--- Input data Enclosed Below ---

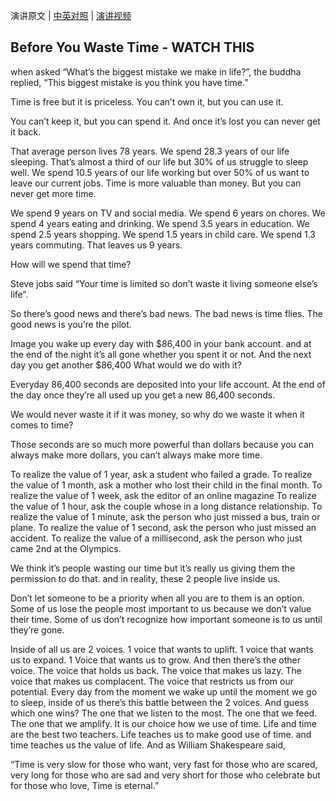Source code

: 演讲原文 | [中英对照](../zh/README.md) | <a href="https://www.bilibili.com/video/av73218111" target="_blank">演讲视频</a>

## Before You Waste Time - WATCH THIS
when asked “What’s the biggest mistake we make in life?”,
the buddha replied, “This biggest mistake is you think you have time.”

Time is free but it is priceless.
You can’t own it, but you can use it.

You can’t keep it, but you can spend it.
And once it’s lost you can never get it back.

That average person lives 78 years.
We spend 28.3 years of our life sleeping.
That’s almost a third of our life but 30% of us struggle to sleep well.
We spend 10.5 years of our life working but over 50% of us want to leave our current jobs.
Time is more valuable than money.
But you can never get more time.

We spend 9 years on TV and social media.
We spend 6 years on chores.
We spend 4 years eating and drinking.
We spend 3.5 years in education.
We spend 2.5 years shopping.
We spend 1.5 years in child care.
We spend 1.3 years commuting.
That leaves us 9 years.

How will we spend that time?

Steve jobs said “Your time is limited so don’t waste it living someone else’s life”.

So there’s good news and there’s bad news.
The bad news is time flies.
The good news is you’re the pilot.

Image you wake up every day with $86,400 in your bank account.
and at the end of the night it’s all gone whether you spent it or not.
And the next day you get another $86,400
What would we do with it?

Everyday 86,400 seconds are deposited into your life account.
At the end of the day once they’re all used up you get a new 86,400 seconds.

We would never waste it if it was money, so why do we waste it when it comes to time?

Those seconds are so much more powerful than dollars because you can always make more dollars, you can’t always make more time.

To realize the value of 1 year, ask a student who failed a grade.
To realize the value of 1 month, ask a mother who lost their child in the final month.
To realize the value of 1 week, ask the editor of an online magazine
To realize the value of 1 hour, ask the couple whose in a long distance relationship.
To realize the value of 1 minute, ask the person who just missed a bus, train or plane.
To realize the value of 1 second, ask the person who just missed an accident.
To realize the value of a millisecond, ask the person who just came 2nd at the Olympics.

We think it’s people wasting our time but it’s really us giving them the permission to do that.
and in reality, these 2 people live inside us.

Don’t let someone to be a priority when all you are to them is an option.
Some of us lose the people most important to us because we don’t value their time.
Some of us don’t recognize how important someone is to us until they’re gone.

Inside of all us are 2 voices.
1 voice that wants to uplift.
1 voice that wants us to expand.
1 Voice that wants us to grow.
And then there’s the other voice.
The voice that holds us back.
The voice that makes us lazy.
The voice that makes us complacent.
The voice that restricts us from our potential.
Every day from the moment we wake up until the moment we go to sleep, inside of us there’s this battle between the 2 voices.
And guess which one wins?
The one that we listen to the most.
The one that we feed.
The one that we amplify.
It is our choice how we use of time.
Life and time are the best two teachers.
Life teaches us to make good use of time.
and time teaches us the value of life.
And as William Shakespeare said,

“Time is very slow for those who want,
very fast for those who are scared,
very long for those who are sad
and very short for those who celebrate
but for those who love,
Time is eternal.”
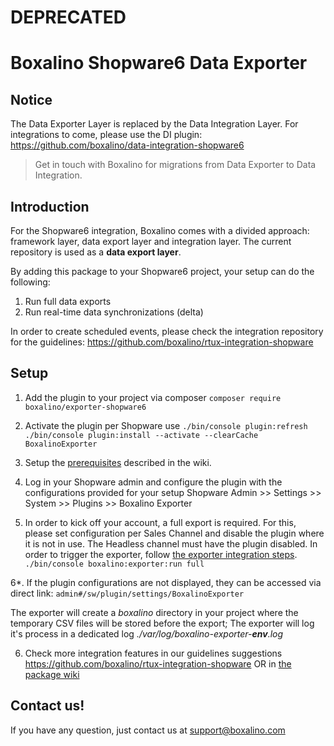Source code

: # DEPRECATED
# Boxalino Shopware6 Data Exporter

## Notice
The Data Exporter Layer is replaced by the Data Integration Layer.
For integrations to come, please use the DI plugin: https://github.com/boxalino/data-integration-shopware6

>Get in touch with Boxalino for migrations from Data Exporter to Data Integration.

## Introduction
For the Shopware6 integration, Boxalino comes with a divided approach: framework layer, data export layer and integration layer.
The current repository is used as a **data export layer**.

By adding this package to your Shopware6 project, your setup can do the following:
 1. Run full data exports
 2. Run real-time data synchronizations (delta)

In order to create scheduled events, please check the integration repository for the guidelines:
https://github.com/boxalino/rtux-integration-shopware


## Setup
1. Add the plugin to your project via composer
``composer require boxalino/exporter-shopware6``

2. Activate the plugin per Shopware use
``./bin/console plugin:refresh``
``./bin/console plugin:install --activate --clearCache BoxalinoExporter``
  
3. Setup the [prerequisites](https://github.com/boxalino/exporter-shopware6/wiki) described in the wiki.

4. Log in your Shopware admin and configure the plugin with the configurations provided for your setup
Shopware Admin >> Settings >> System >> Plugins >> Boxalino Exporter

5. In order to kick off your account, a full export is required. 
For this, please set configuration per Sales Channel and disable the plugin where it is not in use. The Headless channel must have the plugin disabled.
In order to trigger the exporter, follow [the exporter integration steps](https://github.com/boxalino/exporter-shopware6/wiki/Full-data-sync).
``./bin/console boxalino:exporter:run full``

6*. If the plugin configurations are not displayed, they can be accessed via direct link:
``admin#/sw/plugin/settings/BoxalinoExporter``

The exporter will create a _boxalino_ directory in your project where the temporary CSV files will be stored before the export;
The exporter will log it's process in a dedicated log _./var/log/boxalino-exporter-**env**.log_ 

6. Check more integration features in our guidelines suggestions https://github.com/boxalino/rtux-integration-shopware OR in [the package wiki](https://github.com/boxalino/exporter-shopware6/wiki)

## Contact us!

If you have any question, just contact us at support@boxalino.com
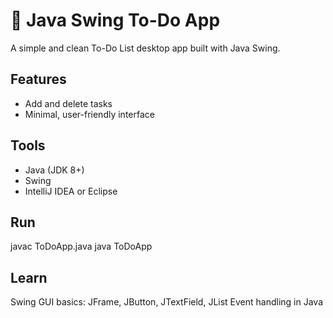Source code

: # 📝 Java Swing To-Do App

A simple and clean To-Do List desktop app built with Java Swing.

##  Features
- Add and delete tasks
- Minimal, user-friendly interface


##  Tools
- Java (JDK 8+)
- Swing
- IntelliJ IDEA or Eclipse

##   Run

javac ToDoApp.java
java ToDoApp

## Learn

Swing GUI basics: JFrame, JButton, JTextField, JList
Event handling in Java
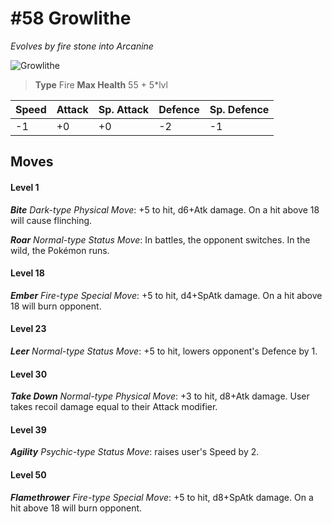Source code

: # #58 Growlithe
*Evolves by fire stone into Arcanine*

![Growlithe](https://img.pokemondb.net/sprites/home/normal/1x/growlithe.png)

> **Type** Fire
> **Max Health** 55 + 5\*lvl

| Speed | Attack | Sp. Attack | Defence | Sp. Defence |
| ----- | ------ | ---------- | ------- | ----------- |
| -1 | +0 | +0 | -2 | -1 |

## Moves
#### Level 1

***Bite** Dark-type Physical Move*: +5 to hit, d6+Atk damage. On a hit above 18 will cause flinching.

***Roar** Normal-type Status Move*: In battles, the opponent switches. In the wild, the Pokémon runs.
#### Level 18

***Ember** Fire-type Special Move*: +5 to hit, d4+SpAtk damage. On a hit above 18 will burn opponent.
#### Level 23

***Leer** Normal-type Status Move*: +5 to hit, lowers opponent's Defence by 1.
#### Level 30

***Take Down** Normal-type Physical Move*: +3 to hit, d8+Atk damage. User takes recoil damage equal to their Attack modifier.
#### Level 39

***Agility** Psychic-type Status Move*: raises user's Speed by 2.
#### Level 50

***Flamethrower** Fire-type Special Move*: +5 to hit, d8+SpAtk damage. On a hit above 18 will burn opponent.

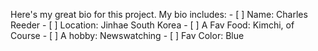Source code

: Here's my great bio for this project. My bio includes:
     - [ ] Name: Charles Reeder
     - [ ] Location: Jinhae South Korea
     - [ ] A Fav Food: Kimchi, of Course
     - [ ] A hobby: Newswatching
     - [ ] Fav Color: Blue
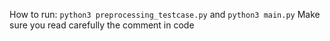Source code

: How to run: `python3 preprocessing_testcase.py` and `python3 main.py`
Make sure you read carefully the comment in code

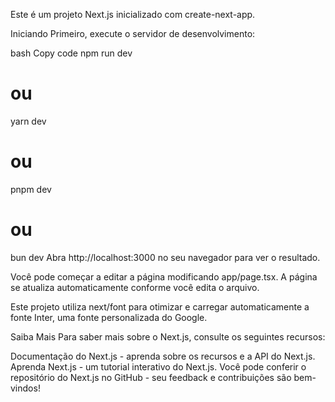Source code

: Este é um projeto Next.js inicializado com create-next-app.

Iniciando
Primeiro, execute o servidor de desenvolvimento:

bash
Copy code
npm run dev
# ou
yarn dev
# ou
pnpm dev
# ou
bun dev
Abra http://localhost:3000 no seu navegador para ver o resultado.

Você pode começar a editar a página modificando app/page.tsx. A página se atualiza automaticamente conforme você edita o arquivo.

Este projeto utiliza next/font para otimizar e carregar automaticamente a fonte Inter, uma fonte personalizada do Google.

Saiba Mais
Para saber mais sobre o Next.js, consulte os seguintes recursos:

Documentação do Next.js - aprenda sobre os recursos e a API do Next.js.
Aprenda Next.js - um tutorial interativo do Next.js.
Você pode conferir o repositório do Next.js no GitHub - seu feedback e contribuições são bem-vindos!
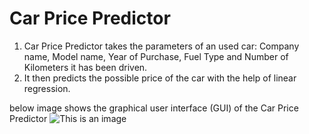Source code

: # Car Price Predictor
1. Car Price Predictor takes the parameters of an used car: Company name, Model name, Year of Purchase, Fuel Type and Number of Kilometers it has been driven.
2. It then predicts the possible price of the car with the help of linear regression.
 
below image shows the graphical user interface (GUI) of the Car Price Predictor
![This is an image](https://myoctocat.com/assets/images/base-octocat.svg)
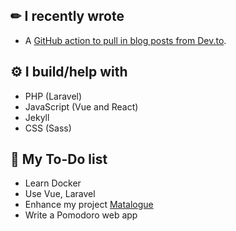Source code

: ## ✏ I recently wrote
- A [GitHub action to pull in blog posts from Dev.to](https://github.com/ming-yong/dev-posts-to-jekyll-monthly-action).

## ⚙ I build/help with
  - PHP (Laravel)
  - JavaScript (Vue and React)
  - Jekyll
  - CSS (Sass)
  
## 🌱 My To-Do list
  - Learn Docker
  - Use Vue, Laravel
  - Enhance my project [Matalogue](https://github.com/ming-yong/matalogue)
  - Write a Pomodoro web app
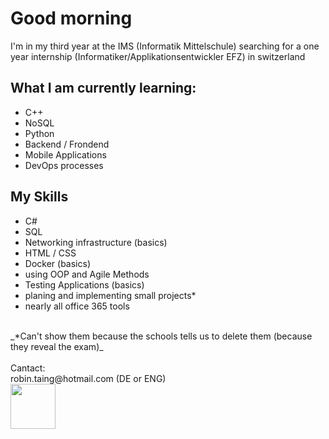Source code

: # Good morning
I'm in my third year at the IMS (Informatik Mittelschule)
searching for a one year internship (Informatiker/Applikationsentwickler EFZ) in switzerland
<br>

## What I am currently learning:

- C++
- NoSQL
- Python
- Backend / Frondend
- Mobile Applications
- DevOps processes

## My Skills

- C#
- SQL
- Networking infrastructure (basics)
- HTML / CSS
- Docker (basics)
- using OOP and Agile Methods
- Testing Applications (basics)
- planing and implementing small projects*
- nearly all office 365 tools

<br>
_*Can't show them because the schools tells us to delete them (because they reveal the exam)_
<br>

<br>
Cantact:
<br>
robin.taing@hotmail.com (DE or ENG)

<br>
<img src="https://github.com/RobinTea/RobinTea/assets/142886484/c19e9294-00dc-4d13-9e94-9c95117386e0" width="72" height="72">

<!--


**RobinTea/RobinTea** is a ✨ _special_ ✨ repository because its `README.md` (this file) appears on your GitHub profile.

Here are some ideas to get you started:

- 🔭 I’m currently working on ...
- 🌱 I’m currently learning ...
- 👯 I’m looking to collaborate on ...
- 🤔 I’m looking for help with ...
- 💬 Ask me about ...
- 📫 How to reach me: ...
- 😄 Pronouns: ...
- ⚡ Fun fact: ...
-->
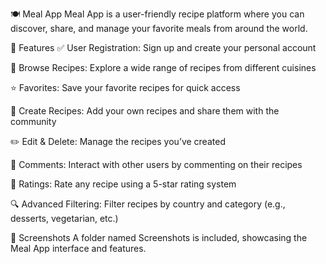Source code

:
🍽️ Meal App
Meal App is a user-friendly recipe platform where you can discover, share, and manage your favorite meals from around the world.

🔑 Features
✅ User Registration: Sign up and create your personal account

📖 Browse Recipes: Explore a wide range of recipes from different cuisines

⭐ Favorites: Save your favorite recipes for quick access

📝 Create Recipes: Add your own recipes and share them with the community

✏️ Edit & Delete: Manage the recipes you’ve created

💬 Comments: Interact with other users by commenting on their recipes

🌟 Ratings: Rate any recipe using a 5-star rating system

🔍 Advanced Filtering: Filter recipes by country and category (e.g., desserts, vegetarian, etc.)

📸 Screenshots
A folder named Screenshots is included, showcasing the Meal App interface and features.

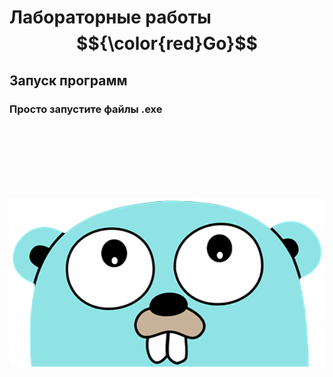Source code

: # Лабораторные работы $${\color{red}Go}$$

## Запуск программ

### Просто запустите файлы .exe

<br><br>
<br><br>
<br><br>

![go_picture](./go_picture.png)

--- End of Enclosed Input data ---

* The task *
Both the line containing "Abra http://localhost:3000 no" and the line containing "I recently wrote" above belong in the output, as do the lines between them. Print them exactly, without pictures.

* Reply to the exercise *
Abra http://localhost:3000 no seu navegador para ver o resultado.

Você pode começar a editar a página modificando app/page.tsx. A página se atualiza automaticamente conforme você edita o arquivo.

Este projeto utiliza next/font para otimizar e carregar automaticamente a fonte Inter, uma fonte personalizada do Google.

Saiba Mais
Para saber mais sobre o Next.js, consulte os seguintes recursos:

Documentação do Next.js - aprenda sobre os recursos e a API do Next.js.
Aprenda Next.js - um tutorial interativo do Next.js.
Você pode conferir o repositório do Next.js no GitHub - seu feedback e contribuições são bem-vindos!
Source code

: # Car Price Predictor
1. Car Price Predictor takes the parameters of an used car: Company name, Model name, Year of Purchase, Fuel Type and Number of Kilometers it has been driven.
2. It then predicts the possible price of the car with the help of linear regression.
 
below image shows the graphical user interface (GUI) of the Car Price Predictor
![This is an image](https://myoctocat.com/assets/images/base-octocat.svg)
Source code

: ## ✏ I recently wrote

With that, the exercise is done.